Question

If the roots of the equation \[b{{x}^{2}}+cx+a=0\] be imaginary, then for all real values of x, the expression \[3{{b}^{2}}{{x}^{2}}+6bcx+2{{c}^{2}}\] is?
A. Greater than 4ab
B. Less than 4ab
C. Greater than -4ab
D. Less than -4ab

Answer 1

Hint: In this problem, we are given that the equation \[b{{x}^{2}}+cx+a=0\] has imaginary roots and we have to find value of the equation \[3{{b}^{2}}{{x}^{2}}+6bcx+2{{c}^{2}}\] for all real values of x. Here we can use the discriminant formula where the discriminant value less than 0 has imaginary roots and the discriminant greater than or equal to zero has real roots.

Complete step by step solution:
We are given that the equation \[b{{x}^{2}}+cx+a=0\] has imaginary roots.
We know that the discriminant value is less than zero for imaginary roots, we can write it as,
\[\Rightarrow {{c}^{2}}-4ab<0\]
We can now write the above step as
\[\begin{align}
  & \Rightarrow {{c}^{2}}<4ab \\
 & \Rightarrow -{{c}^{2}}>-4ab.......(1) \\
\end{align}\]
We can now write another equation \[3{{b}^{2}}{{x}^{2}}+6bcx+2{{c}^{2}}\].
Let \[3{{b}^{2}}{{x}^{2}}+6bcx+2{{c}^{2}}=y\]
We can now write it as
\[\Rightarrow 3{{b}^{2}}{{x}^{2}}+6bcx+2{{c}^{2}}-y\]
We know that the discriminant value is greater than or equal to zero for all real roots.
\[\Rightarrow 36{{b}^{2}}{{c}^{2}}-4\left( 3{{b}^{2}} \right)\left( 2{{c}^{2}}-y \right)\ge 0\]
We can now simplify the above step, we get
\[\begin{align}
  & \Rightarrow 36{{b}^{2}}{{c}^{2}}-24{{b}^{2}}{{c}^{2}}+12y\ge 0 \\
 & \Rightarrow 3{{c}^{2}}-2{{c}^{2}}+y\ge 0 \\
 & \Rightarrow {{c}^{2}}+y\ge 0 \\
\end{align}\]
We can now write the above step as,
\[\Rightarrow y\ge -{{c}^{2}}\] …….. (2)
We can now compare (1) and (2), we get
\[\Rightarrow y>-4ab\]
Therefore, the answer is option C. Greater than -4ab.

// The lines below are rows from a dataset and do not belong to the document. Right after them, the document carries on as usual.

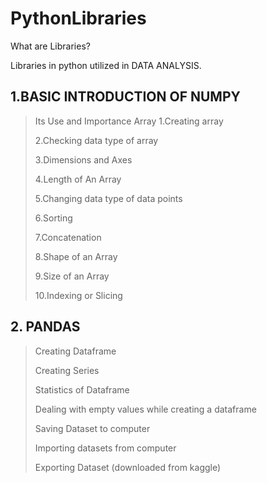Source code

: # PythonLibraries 

What are Libraries?

Libraries in python utilized in DATA ANALYSIS. 

## 1.BASIC INTRODUCTION OF NUMPY 
>Its Use and Importance
>Array
>1.Creating array
>
>2.Checking data type of array
>
>3.Dimensions and Axes
>
>4.Length of An Array
>
>5.Changing data type of data points
>
>6.Sorting
>
>7.Concatenation
>
>8.Shape of an Array
>
>9.Size of an Array
>
>10.Indexing or Slicing
>

## 2. PANDAS
>
>Creating Dataframe
>
>Creating Series
>
>Statistics of Dataframe
>
>Dealing with empty values while creating a dataframe
>
>Saving Dataset to computer
>
>Importing datasets from computer
>
>Exporting Dataset (downloaded from kaggle)
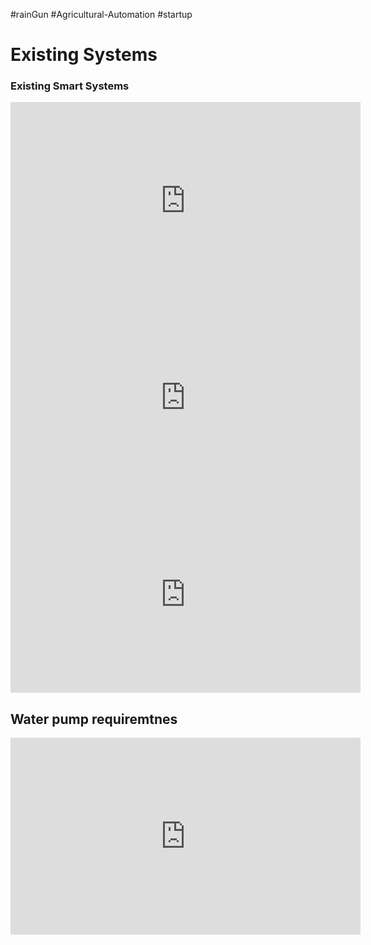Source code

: #rainGun #Agricultural-Automation #startup

# Existing Systems
### Existing Smart Systems
<iframe width="560" height="315" src="https://www.youtube.com/embed/gjBFtoruO-I?si=os-aXfXadT6C5LsB" title="YouTube video player" frameborder="0" allow="accelerometer; autoplay; clipboard-write; encrypted-media; gyroscope; picture-in-picture; web-share" referrerpolicy="strict-origin-when-cross-origin" allowfullscreen></iframe>
<iframe width="560" height="315" src="https://www.youtube.com/embed/_tijHjup-gM?si=95IUtqPj8FC2An6Z" title="YouTube video player" frameborder="0" allow="accelerometer; autoplay; clipboard-write; encrypted-media; gyroscope; picture-in-picture; web-share" referrerpolicy="strict-origin-when-cross-origin" allowfullscreen></iframe>
<iframe width="560" height="315" src="https://www.youtube.com/embed/JeU_EYFH1Jk?si=RSHXkntZxvPu8d06" title="YouTube video player" frameborder="0" allow="accelerometer; autoplay; clipboard-write; encrypted-media; gyroscope; picture-in-picture; web-share" referrerpolicy="strict-origin-when-cross-origin" allowfullscreen></iframe>



## Water pump requiremtnes
<iframe width="560" height="315" src="https://www.youtube.com/embed/6F06DGJJ_Ck?si=AogSqolOJPMLO3BG" title="YouTube video player" frameborder="0" allow="accelerometer; autoplay; clipboard-write; encrypted-media; gyroscope; picture-in-picture; web-share" referrerpolicy="strict-origin-when-cross-origin" allowfullscreen></iframe>
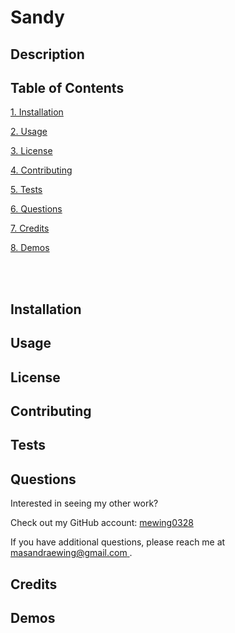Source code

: # Sandy 
## Description 
## Table of Contents 
[1. Installation](#installation) 

[2. Usage](#usage) 

[3. License](#license) 

[4. Contributing](#contributing) 

[5. Tests](#tests) 

[6. Questions](#questions) 

[7. Credits](#questions) 

[8. Demos](#questions) 

<br></br>

## Installation 
## Usage 
## License 
## Contributing 
## Tests 
## Questions
Interested in seeing my other work? 
 
Check out my GitHub account: [mewing0328](https://github.com/mewing0328) 

If you have additional questions, please reach me at [masandraewing@gmail.com ](mailto:masandraewing@gmail.com). 

## Credits
## Demos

Note: We should always remember that for imaginary roots the discriminant value will be less than 0 and for real roots the discriminant value will be greater than or equal to zero. We should also remember that discriminant formula for the equation \[a{{x}^{2}}+bx+c=0\] is \[{{b}^{2}}-4ac\] according to the equation, we have to change the variables.